[Opening DATA FOR THE TASK section]

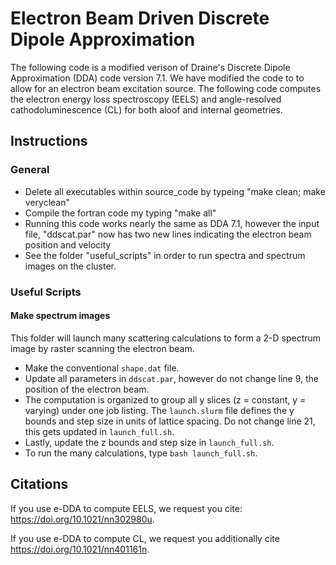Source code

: # Electron Beam Driven Discrete Dipole Approximation

The following code is a modified verison of Draine's Discrete Dipole Approximation (DDA) code version 7.1. We have modified the code to to allow for an electron beam excitation source. The following code computes the electron energy loss spectroscopy (EELS) and angle-resolved cathodoluminescence (CL) for both aloof and internal geometries. 

## Instructions
### General 
* Delete all executables within source_code by typeing "make clean; make veryclean"
* Compile the fortran code my typing "make all"
* Running this code works nearly the same as DDA 7.1, however the input file, "ddscat.par" now has two new lines indicating the electron beam position and velocity
* See the folder "useful_scripts" in order to run spectra and spectrum images on the cluster.

### Useful Scripts 
#### Make spectrum images 
This folder will launch many scattering calculations to form a 2-D spectrum image by raster scanning the electron beam.
* Make the conventional `shape.dat` file.
* Update all parameters in `ddscat.par`, however do not change line 9, the position of the electron beam. 
* The computation is organized to group all y slices (z = constant, y = varying) under one job listing. The `launch.slurm` file defines the y bounds and step size in units of lattice spacing. Do not change line 21, this gets updated in `launch_full.sh`.
* Lastly, update the z bounds and step size in `launch_full.sh`.
* To run the many calculations, type `bash launch_full.sh`.

## Citations
If you use e-DDA to compute EELS, we request you cite: https://doi.org/10.1021/nn302980u.

If you use e-DDA to compute CL, we request you additionally cite https://doi.org/10.1021/nn401161n.
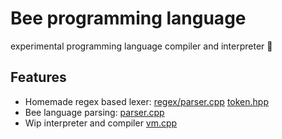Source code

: # Bee programming language
experimental programming language compiler and interpreter 🐀

## Features
- Homemade regex based lexer:
[regex/parser.cpp](https://github.com/Douidik/bee-lang/blob/main/src/bee/regex/parser.cpp)
[token.hpp](https://github.com/Douidik/bee-lang/blob/main/src/bee/token.hpp)
- Bee language parsing: [parser.cpp](https://github.com/Douidik/bee-lang/blob/main/src/bee/parser.cpp)
- Wip interpreter and compiler [vm.cpp](https://github.com/Douidik/bee-lang/blob/main/src/bee/vm/vm.cpp)
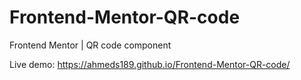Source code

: # Frontend-Mentor-QR-code
Frontend Mentor | QR code component

Live demo: https://ahmeds189.github.io/Frontend-Mentor-QR-code/
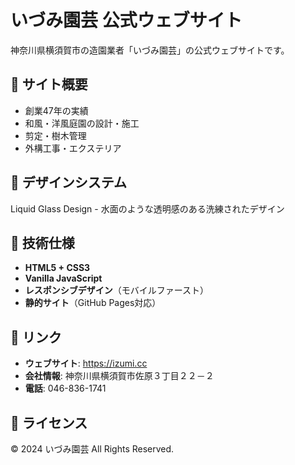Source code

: # いづみ園芸 公式ウェブサイト

神奈川県横須賀市の造園業者「いづみ園芸」の公式ウェブサイトです。

## 🌳 サイト概要

- 創業47年の実績
- 和風・洋風庭園の設計・施工
- 剪定・樹木管理
- 外構工事・エクステリア

## 🎨 デザインシステム

Liquid Glass Design - 水面のような透明感のある洗練されたデザイン

## 📱 技術仕様

- **HTML5 + CSS3**
- **Vanilla JavaScript**
- **レスポンシブデザイン**（モバイルファースト）
- **静的サイト**（GitHub Pages対応）

## 🔗 リンク

- **ウェブサイト**: https://izumi.cc
- **会社情報**: 神奈川県横須賀市佐原３丁目２２－２
- **電話**: 046-836-1741

## 📄 ライセンス

© 2024 いづみ園芸 All Rights Reserved.

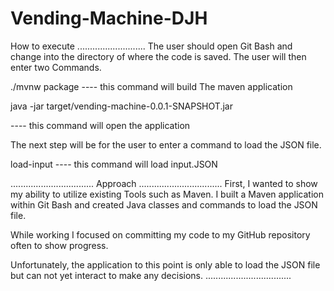 # Vending-Machine-DJH

How to execute
...........................
The user should open Git Bash and change 
into the directory of where the code is 
saved. The user will then enter two 
Commands.

./mvnw package  ---- this command will build
                     The maven application 

java -jar target/vending-machine-0.0.1-SNAPSHOT.jar

---- this command will open the application


The next step will be for the user to enter a
command to load the JSON file.

load-input ---- this command will load input.JSON

.................................
Approach
.................................
First, I wanted to show my ability to utilize
existing Tools such as Maven. I built a Maven
application within Git Bash and created Java
classes and commands to load the JSON file.

While working I focused on committing my code
to my GitHub repository often to show progress.

Unfortunately, the application to this point is
only able to load the JSON file but can not yet
interact to make any decisions.
..................................

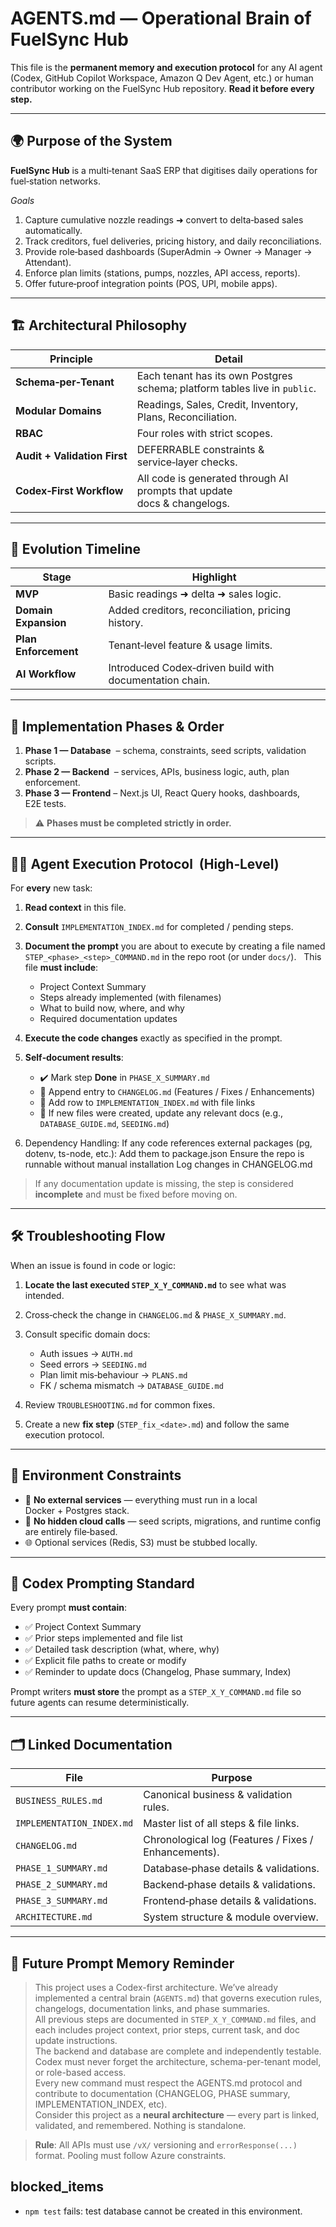 # AGENTS.md — Operational Brain of FuelSync Hub

This file is the **permanent memory and execution protocol** for any AI agent (Codex, GitHub Copilot Workspace, Amazon Q Dev Agent, etc.) or human contributor working on the FuelSync Hub repository.  **Read it before every step.**

---

## 🌍 Purpose of the System

**FuelSync Hub** is a multi‑tenant SaaS ERP that digitises daily operations for fuel‑station networks.

*Goals*

1. Capture cumulative nozzle readings ➜ convert to delta‑based sales automatically.
2. Track creditors, fuel deliveries, pricing history, and daily reconciliations.
3. Provide role‑based dashboards (SuperAdmin → Owner → Manager → Attendant).
4. Enforce plan limits (stations, pumps, nozzles, API access, reports).
5. Offer future‑proof integration points (POS, UPI, mobile apps).

---

## 🏗️ Architectural Philosophy

| Principle                    | Detail                                                                     |
| ---------------------------- | -------------------------------------------------------------------------- |
| **Schema‑per‑Tenant**        | Each tenant has its own Postgres schema; platform tables live in `public`. |
| **Modular Domains**          | Readings, Sales, Credit, Inventory, Plans, Reconciliation.                 |
| **RBAC**                     | Four roles with strict scopes.                                             |
| **Audit + Validation First** | DEFERRABLE constraints & service‑layer checks.                             |
| **Codex‑First Workflow**     | All code is generated through AI prompts that update docs & changelogs.    |

---

## 🎢 Evolution Timeline

| Stage                | Highlight                                               |
| -------------------- | ------------------------------------------------------- |
| **MVP**              | Basic readings ➜ delta ➜ sales logic.                   |
| **Domain Expansion** | Added creditors, reconciliation, pricing history.       |
| **Plan Enforcement** | Tenant‑level feature & usage limits.                    |
| **AI Workflow**      | Introduced Codex‑driven build with documentation chain. |

---

## 🔁 Implementation Phases & Order

1. **Phase 1 — Database**  – schema, constraints, seed scripts, validation scripts.
2. **Phase 2 — Backend**  – services, APIs, business logic, auth, plan enforcement.
3. **Phase 3 — Frontend** – Next.js UI, React Query hooks, dashboards, E2E tests.

> ⚠️ **Phases must be completed strictly in order.**

---

## 🧑‍💻 Agent Execution Protocol  (High‑Level)

For **every** new task:

1. **Read context** in this file.
2. **Consult** `IMPLEMENTATION_INDEX.md` for completed / pending steps.
3. **Document the prompt** you are about to execute by creating a file named `STEP_<phase>_<step>_COMMAND.md` in the repo root (or under `docs/`).   This file **must include**:

   * Project Context Summary
   * Steps already implemented (with filenames)
   * What to build now, where, and why
   * Required documentation updates
4. **Execute the code changes** exactly as specified in the prompt.
5. **Self‑document results**:

   * ✔️ Mark step **Done** in `PHASE_X_SUMMARY.md`
   * 📝 Append entry to `CHANGELOG.md` (Features / Fixes / Enhancements)
   * 🔗 Add row to `IMPLEMENTATION_INDEX.md` with file links
   * 🔗 If new files were created, update any relevant docs (e.g., `DATABASE_GUIDE.md`, `SEEDING.md`)
6. Dependency Handling: If any code references external packages (pg, dotenv, ts-node, etc.):
   Add them to package.json
  Ensure the repo is runnable without manual installation
  Log changes in CHANGELOG.md
> If any documentation update is missing, the step is considered **incomplete** and must be fixed before moving on.

---

## 🛠 Troubleshooting Flow

When an issue is found in code or logic:

1. **Locate the last executed `STEP_X_Y_COMMAND.md`** to see what was intended.
2. Cross‑check the change in `CHANGELOG.md` & `PHASE_X_SUMMARY.md`.
3. Consult specific domain docs:

   * Auth issues → `AUTH.md`
   * Seed errors → `SEEDING.md`
   * Plan limit mis‑behaviour → `PLANS.md`
   * FK / schema mismatch → `DATABASE_GUIDE.md`
4. Review `TROUBLESHOOTING.md` for common fixes.
5. Create a new **fix step** (`STEP_fix_<date>.md`) and follow the same execution protocol.

---

## 🧭 Environment Constraints

* 🚫 **No external services** — everything must run in a local Docker + Postgres stack.
* 🚫 **No hidden cloud calls** — seed scripts, migrations, and runtime config are entirely file‑based.
* 🌐 Optional services (Redis, S3) must be stubbed locally.

---

## 🚨 Codex Prompting Standard

Every prompt **must contain**:

* ✅ Project Context Summary
* ✅ Prior steps implemented and file list
* ✅ Detailed task description (what, where, why)
* ✅ Explicit file paths to create or modify
* ✅ Reminder to update docs (Changelog, Phase summary, Index)

Prompt writers **must store** the prompt as a `STEP_X_Y_COMMAND.md` file so future agents can resume deterministically.

---

## 🗂️ Linked Documentation

| File                      | Purpose                                              |
| ------------------------- | ---------------------------------------------------- |
| `BUSINESS_RULES.md`       | Canonical business & validation rules.               |
| `IMPLEMENTATION_INDEX.md` | Master list of all steps & file links.               |
| `CHANGELOG.md`            | Chronological log (Features / Fixes / Enhancements). |
| `PHASE_1_SUMMARY.md`      | Database‑phase details & validations.                |
| `PHASE_2_SUMMARY.md`      | Backend‑phase details & validations.                 |
| `PHASE_3_SUMMARY.md`      | Frontend‑phase details & validations.                |
| `ARCHITECTURE.md`         | System structure & module overview.                  |

---

## 🧠 Future Prompt Memory Reminder

> This project uses a Codex-first architecture. We’ve already implemented a central brain (`AGENTS.md`) that governs execution rules, changelogs, documentation links, and phase summaries.  
> All previous steps are documented in `STEP_X_Y_COMMAND.md` files, and each includes project context, prior steps, current task, and doc update instructions.  
> The backend and database are complete and independently testable. Codex must never forget the architecture, schema-per-tenant model, or role-based access.  
> Every new command must respect the AGENTS.md protocol and contribute to documentation (CHANGELOG, PHASE summary, IMPLEMENTATION_INDEX, etc).  
> Consider this project as a **neural architecture** — every part is linked, validated, and remembered. Nothing is standalone.

> **Rule**: All APIs must use `/vX/` versioning and `errorResponse(...)` format. Pooling must follow Azure constraints.

## blocked_items

- `npm test` fails: test database cannot be created in this environment.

[Closing DATA FOR THE TASK section]

PROBLEM TO WORK ON => Look through the records and gather each line with the word "regex".

RESULT OF THE TASK =>
- Homemade regex based lexer:
[regex/parser.cpp](https://github.com/Douidik/bee-lang/blob/main/src/bee/regex/parser.cpp)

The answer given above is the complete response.